Each training step draws a fresh batch of 16,384 random UVs.

Layout

File Responsibility
common.mojo Config, type aliases, activations, weight-layout helpers, and the backend-agnostic kernels (random, encode, update_weight, update_encoding) plus the ground-truth sampler and encoding scatter.
fused_mlp_mma.mojo Apple-MMA backend: FragLayout and the fused tiled kernels (eval_layer, eval_layer_bwd, mlp_fwd_train, predict_mlp, bwd).
fused_mlp_fma.mojo Scalar-FMA fallback kernels (one thread per row) for Metal GPUs without the 16×16 MMA.
harness.mojo Host orchestration: device-capability detection, buffer init, launch grids, and the wrappers that dispatch MMA vs FMA.
ppm.mojo Binary PPM (P6) reader / writer.
main.mojo Driver: allocates device buffers, wires up initialization and the training loop, renders snapshots.

Requirements

  • A GPU. The fused 16×16 simdgroup_matrix path needs an Apple M5 (developed on an M5 Max); any other GPU with F32 atomics falls back to the scalar-FMA kernels, chosen at runtime in harness.mojo.
  • A Mojo toolchain targeting that GPU. On an Apple Silicon Mac a plain mojo build already targets metal.

Run

mojo main.mojo

This trains for 40,000 steps and writes:

  • prediction_at_<step>.ppm: log-spaced snapshots during training
  • feature_at_<step>.ppm: the learned feature grid at each snapshot, normalized for viewing
  • prediction.ppm: the final reconstruction
  • ground_truth.ppm: the target, for side-by-side comparison

(.ppm opens directly on macOS Preview; convert with sips -s format png in.ppm --out out.png.)

Tuning

The knobs live at the top of common.mojo: BATCH_SIZE, the layer widths (IN_WIDTH/HIDDEN_WIDTH/OUTPUT_WIDTH, all multiples of TILE=16), NUM_LAYERS (hidden-layer count), the feature-grid resolution (ENC_W/ENC_H, IN_LEARNED), and the activations (HIDDEN_ACT, OUTPUT_ACT). The step count and learning rates are in main.mojo.

Acknowledgments

tiny-cuda-nn (Thomas Müller, NVIDIA; BSD-3-Clause): its fully-fused MLP and learnable feature-grid encoding, reimplemented here in Mojo for the Apple GPU.
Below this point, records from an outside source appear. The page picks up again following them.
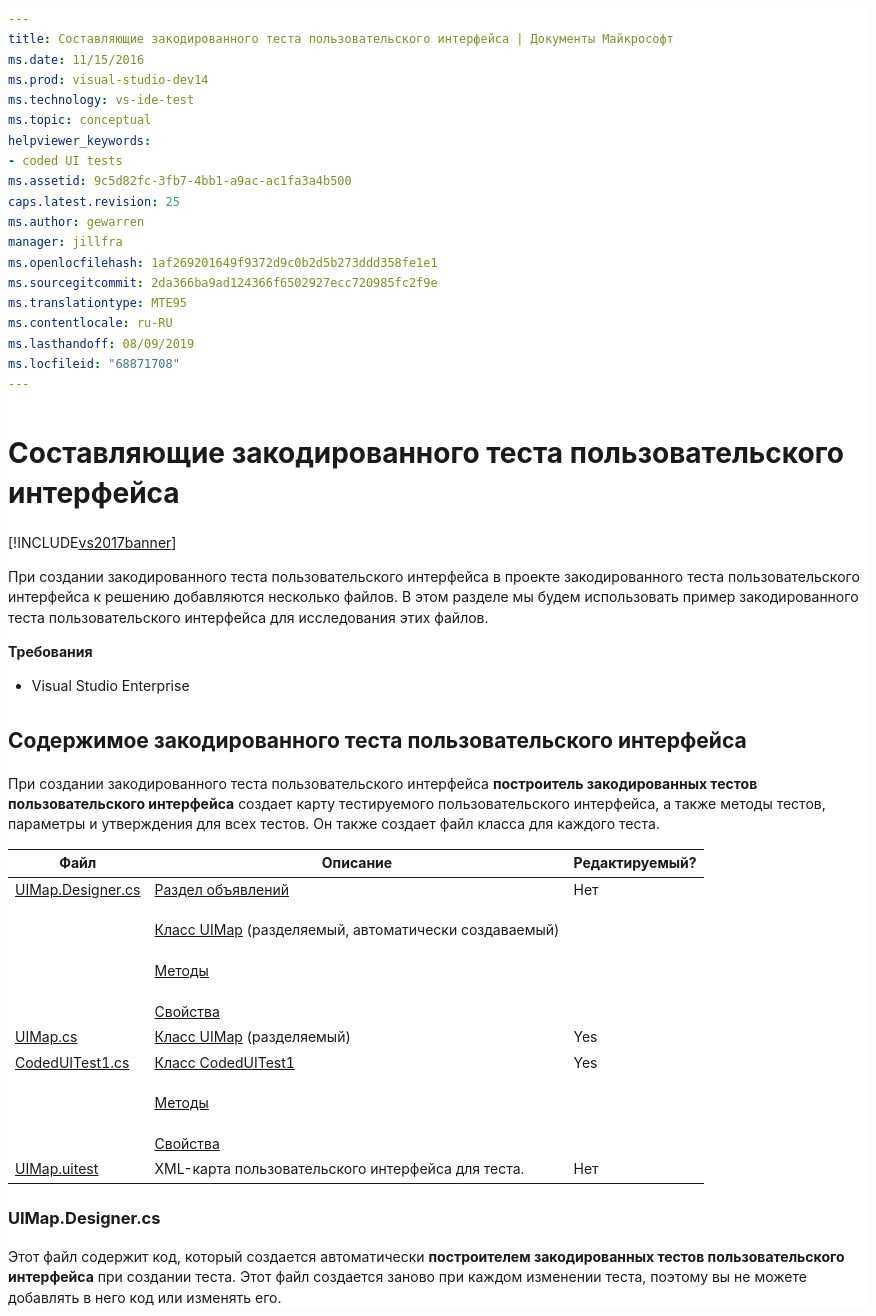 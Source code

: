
 ```yaml
---
title: Составляющие закодированного теста пользовательского интерфейса | Документы Майкрософт
ms.date: 11/15/2016
ms.prod: visual-studio-dev14
ms.technology: vs-ide-test
ms.topic: conceptual
helpviewer_keywords:
- coded UI tests
ms.assetid: 9c5d82fc-3fb7-4bb1-a9ac-ac1fa3a4b500
caps.latest.revision: 25
ms.author: gewarren
manager: jillfra
ms.openlocfilehash: 1af269201649f9372d9c0b2d5b273ddd358fe1e1
ms.sourcegitcommit: 2da366ba9ad124366f6502927ecc720985fc2f9e
ms.translationtype: MTE95
ms.contentlocale: ru-RU
ms.lasthandoff: 08/09/2019
ms.locfileid: "68871708"
---
```

# <a name="anatomy-of-a-coded-ui-test"></a>Составляющие закодированного теста пользовательского интерфейса
[!INCLUDE[vs2017banner](../includes/vs2017banner.md)]

При создании закодированного теста пользовательского интерфейса в проекте закодированного теста пользовательского интерфейса к решению добавляются несколько файлов. В этом разделе мы будем использовать пример закодированного теста пользовательского интерфейса для исследования этих файлов.

 **Требования**

- Visual Studio Enterprise

## <a name="contents-of-a-coded-ui-test"></a>Содержимое закодированного теста пользовательского интерфейса
 При создании закодированного теста пользовательского интерфейса **построитель закодированных тестов пользовательского интерфейса** создает карту тестируемого пользовательского интерфейса, а также методы тестов, параметры и утверждения для всех тестов. Он также создает файл класса для каждого теста.

|Файл|Описание|Редактируемый?|
|----------|--------------|---------------|
|[UIMap.Designer.cs](#UIMapDesignerFile)|[Раздел объявлений](#UIMapDesignerFile)<br /><br /> [Класс UIMap](#UIMapClass) (разделяемый, автоматически создаваемый)<br /><br /> [Методы](#UIMapMethods)<br /><br /> [Свойства](#UIMapProperties)|Нет|
|[UIMap.cs](#UIMapCS)|[Класс UIMap](#UIMapCS) (разделяемый)|Yes|
|[CodedUITest1.cs](#CodedUITestCS)|[Класс CodedUITest1](#CodedUITestCS)<br /><br /> [Методы](#CodedUITestMethods)<br /><br /> [Свойства](#CodedUITestProperties)|Yes|
|[UIMap.uitest](#UIMapuitest)|XML-карта пользовательского интерфейса для теста.|Нет|

### <a name="UIMapDesignerFile"></a> UIMap.Designer.cs
 Этот файл содержит код, который создается автоматически **построителем закодированных тестов пользовательского интерфейса** при создании теста. Этот файл создается заново при каждом изменении теста, поэтому вы не можете добавлять в него код или изменять его.
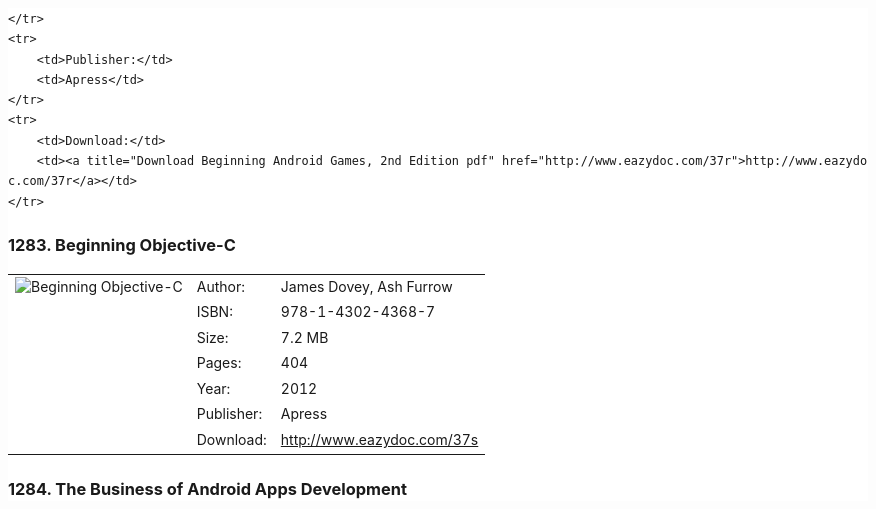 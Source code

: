     </tr>
    <tr>
        <td>Publisher:</td>
        <td>Apress</td>
    </tr>
    <tr>
        <td>Download:</td>
        <td><a title="Download Beginning Android Games, 2nd Edition pdf" href="http://www.eazydoc.com/37r">http://www.eazydoc.com/37r</a></td>
    </tr>
</table>

### 1283. Beginning Objective-C

<table>
    <tr>
        <td rowspan="7">
            <img alt="Beginning Objective-C" src="http://it-ebooks.info/images/ebooks/6/beginning_objective-c.jpg">
        </td>
        <td>Author:</td>
        <td>James Dovey, Ash Furrow</td>
    </tr>
    <tr>
        <td>ISBN:</td>
        <td>978-1-4302-4368-7</td>
    </tr>
    <tr>
        <td>Size:</td>
        <td>7.2 MB</td>
    </tr>
    <tr>
        <td>Pages:</td>
        <td>404</td>
    </tr>
    <tr>
        <td>Year:</td>
        <td>2012</td>
    </tr>
    <tr>
        <td>Publisher:</td>
        <td>Apress</td>
    </tr>
    <tr>
        <td>Download:</td>
        <td><a title="Download Beginning Objective-C pdf" href="http://www.eazydoc.com/37s">http://www.eazydoc.com/37s</a></td>
    </tr>
</table>

### 1284. The Business of Android Apps Development
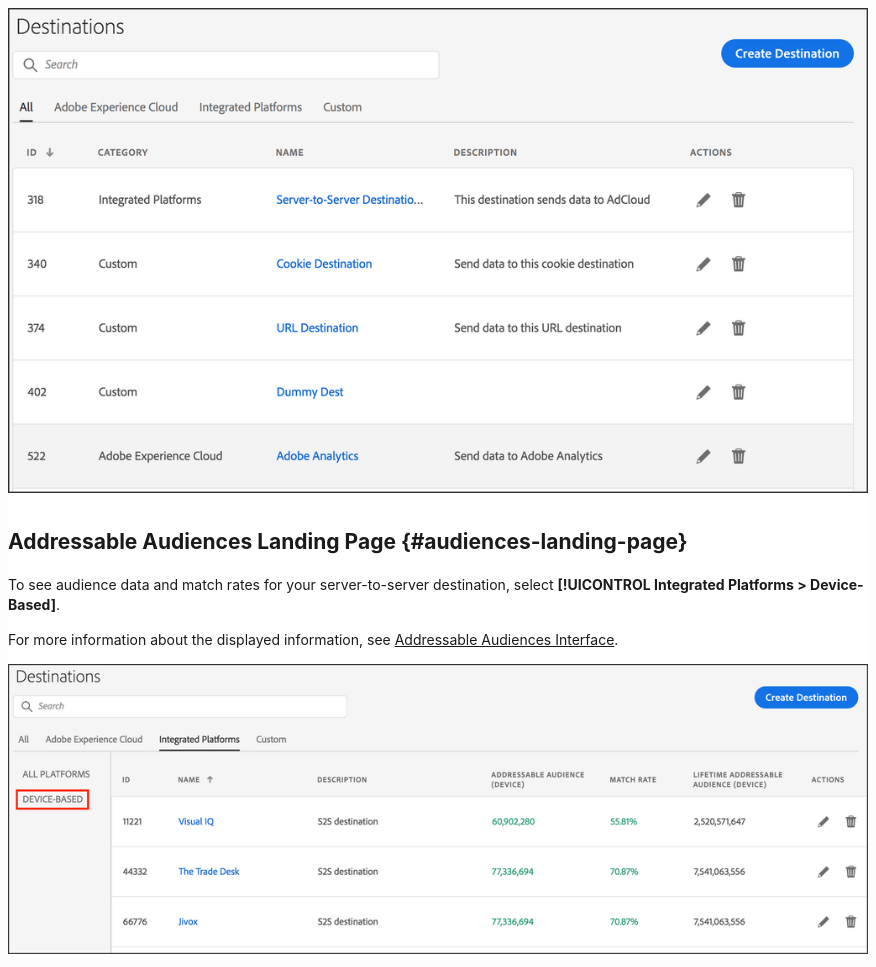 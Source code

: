 ![](assets/destinations-landing.png)

## Addressable Audiences Landing Page {#audiences-landing-page}

To see audience data and match rates for your server-to-server destination, select **[!UICONTROL Integrated Platforms > Device-Based]**.

For more information about the displayed information, see [Addressable Audiences Interface](/help/using/features/addressable-audiences.md#addressable-audience-interface).

![](/help/using/features/assets/addressable-audiences-landing.png)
Slang: its automatic differentiation and atomic gradient accumulation informed the fused bwd kernel.

Further reading

Research and resources that inspired this work.

Feature grid + tiny MLP

Texture compression with random access

Neural materials / appearance

On-GPU productization

  • D3D12 Linear Algebra APIs — Microsoft, Shader Model 6.10 (preview). Hardware-accelerated matrix operations in HLSL at thread, wave, and threadgroup scope, intended for neural rendering and in-shader network inference. The wave-scope matrix op is the cross-vendor analog of the simdgroup_matrix tiling used here.

See also

For the same idea (miniature MLP) in Metal + Metal Shading Language: Apple's sample Training a neural network to render irradiance in real time. It trains on the GPU through Metal Performance Primitives operations.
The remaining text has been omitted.